GOAL OF THE EXERCISE:
Take the data below and extract the lines from the one with "Data Science Project**" to the one with "- 📈 **Stock Market Pattern Analyzer**", inclusive, exactly as written.

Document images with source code
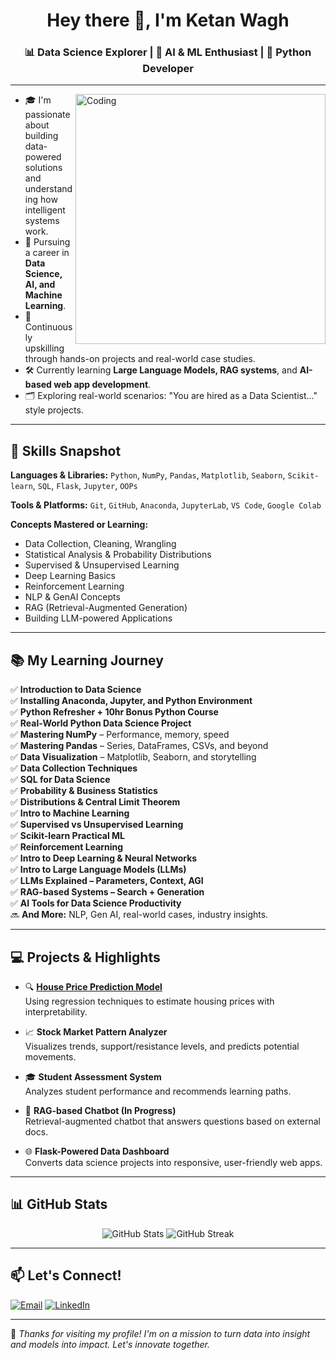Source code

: <h1 align="center">Hey there 👋, I'm Ketan Wagh</h1>
<h3 align="center">📊 Data Science Explorer | 🤖 AI & ML Enthusiast | 🐍 Python Developer</h3>

---

<img align="right" alt="Coding" width="400" src="https://media.giphy.com/media/qgQUggAC3Pfv687qPC/giphy.gif">

- 🎓 I'm passionate about building data-powered solutions and understanding how intelligent systems work.
- 💼 Pursuing a career in **Data Science, AI, and Machine Learning**.
- 🧠 Continuously upskilling through hands-on projects and real-world case studies.
- 🛠️ Currently learning **Large Language Models, RAG systems**, and **AI-based web app development**.
- 🗂️ Exploring real-world scenarios: "You are hired as a Data Scientist..." style projects.

---

## 🚀 Skills Snapshot

**Languages & Libraries:**
`Python`, `NumPy`, `Pandas`, `Matplotlib`, `Seaborn`, `Scikit-learn`, `SQL`, `Flask`, `Jupyter`, `OOPs`


**Tools & Platforms:**
`Git`, `GitHub`, `Anaconda`, `JupyterLab`, `VS Code`, `Google Colab`

**Concepts Mastered or Learning:**
- Data Collection, Cleaning, Wrangling
- Statistical Analysis & Probability Distributions
- Supervised & Unsupervised Learning
- Deep Learning Basics
- Reinforcement Learning
- NLP & GenAI Concepts
- RAG (Retrieval-Augmented Generation)
- Building LLM-powered Applications

---

## 📚 My Learning Journey

✅ **Introduction to Data Science**  
✅ **Installing Anaconda, Jupyter, and Python Environment**  
✅ **Python Refresher + 10hr Bonus Python Course**  
✅ **Real-World Python Data Science Project**  
✅ **Mastering NumPy** – Performance, memory, speed  
✅ **Mastering Pandas** – Series, DataFrames, CSVs, and beyond  
✅ **Data Visualization** – Matplotlib, Seaborn, and storytelling  
✅ **Data Collection Techniques**  
✅ **SQL for Data Science**  
✅ **Probability & Business Statistics**  
✅ **Distributions & Central Limit Theorem**  
✅ **Intro to Machine Learning**  
✅ **Supervised vs Unsupervised Learning**  
✅ **Scikit-learn Practical ML**  
✅ **Reinforcement Learning**  
✅ **Intro to Deep Learning & Neural Networks**  
✅ **Intro to Large Language Models (LLMs)**  
✅ **LLMs Explained – Parameters, Context, AGI**  
✅ **RAG-based Systems – Search + Generation**  
✅ **AI Tools for Data Science Productivity**  
🔜 **And More:** NLP, Gen AI, real-world cases, industry insights.

---

## 💻 Projects & Highlights

- 🔍 **[House Price Prediction Model](#)**  
  Using regression techniques to estimate housing prices with interpretability.

- 📈 **Stock Market Pattern Analyzer**  
  Visualizes trends, support/resistance levels, and predicts potential movements.

- 🎓 **Student Assessment System**  
  Analyzes student performance and recommends learning paths.

- 🤖 **RAG-based Chatbot (In Progress)**  
  Retrieval-augmented chatbot that answers questions based on external docs.

- 🌐 **Flask-Powered Data Dashboard**  
  Converts data science projects into responsive, user-friendly web apps.

---

## 📊 GitHub Stats

<p align="center">
  <img src="https://github-readme-stats.vercel.app/api?username=your-github-username&show_icons=true&theme=radical" alt="GitHub Stats" />
  <img src="https://github-readme-streak-stats.herokuapp.com/?user=your-github-username&theme=radical" alt="GitHub Streak" />
</p>

---

## 📫 Let's Connect!

<p align="left">
  <a href="mailto:iketanwagh@gmail.com"><img alt="Email" src="https://img.shields.io/badge/Email-D14836?style=for-the-badge&logo=gmail&logoColor=white"/></a>
  <a href="[https://linkedin.in/ketan-wagh](https://in.linkedin.com/in/ketan-wagh)"><img alt="LinkedIn" src="https://img.shields.io/badge/LinkedIn-blue?style=for-the-badge&logo=linkedin&logoColor=white"/></a>
</p>

---

🌟 *Thanks for visiting my profile! I'm on a mission to turn data into insight and models into impact. Let's innovate together.*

EXERCISE OUTPUT:
✅ **Real-World Python Data Science Project**  
✅ **Mastering NumPy** – Performance, memory, speed  
✅ **Mastering Pandas** – Series, DataFrames, CSVs, and beyond  
✅ **Data Visualization** – Matplotlib, Seaborn, and storytelling  
✅ **Data Collection Techniques**  
✅ **SQL for Data Science**  
✅ **Probability & Business Statistics**  
✅ **Distributions & Central Limit Theorem**  
✅ **Intro to Machine Learning**  
✅ **Supervised vs Unsupervised Learning**  
✅ **Scikit-learn Practical ML**  
✅ **Reinforcement Learning**  
✅ **Intro to Deep Learning & Neural Networks**  
✅ **Intro to Large Language Models (LLMs)**  
✅ **LLMs Explained – Parameters, Context, AGI**  
✅ **RAG-based Systems – Search + Generation**  
✅ **AI Tools for Data Science Productivity**  
🔜 **And More:** NLP, Gen AI, real-world cases, industry insights.

---

## 💻 Projects & Highlights

- 🔍 **[House Price Prediction Model](#)**  
  Using regression techniques to estimate housing prices with interpretability.

- 📈 **Stock Market Pattern Analyzer**  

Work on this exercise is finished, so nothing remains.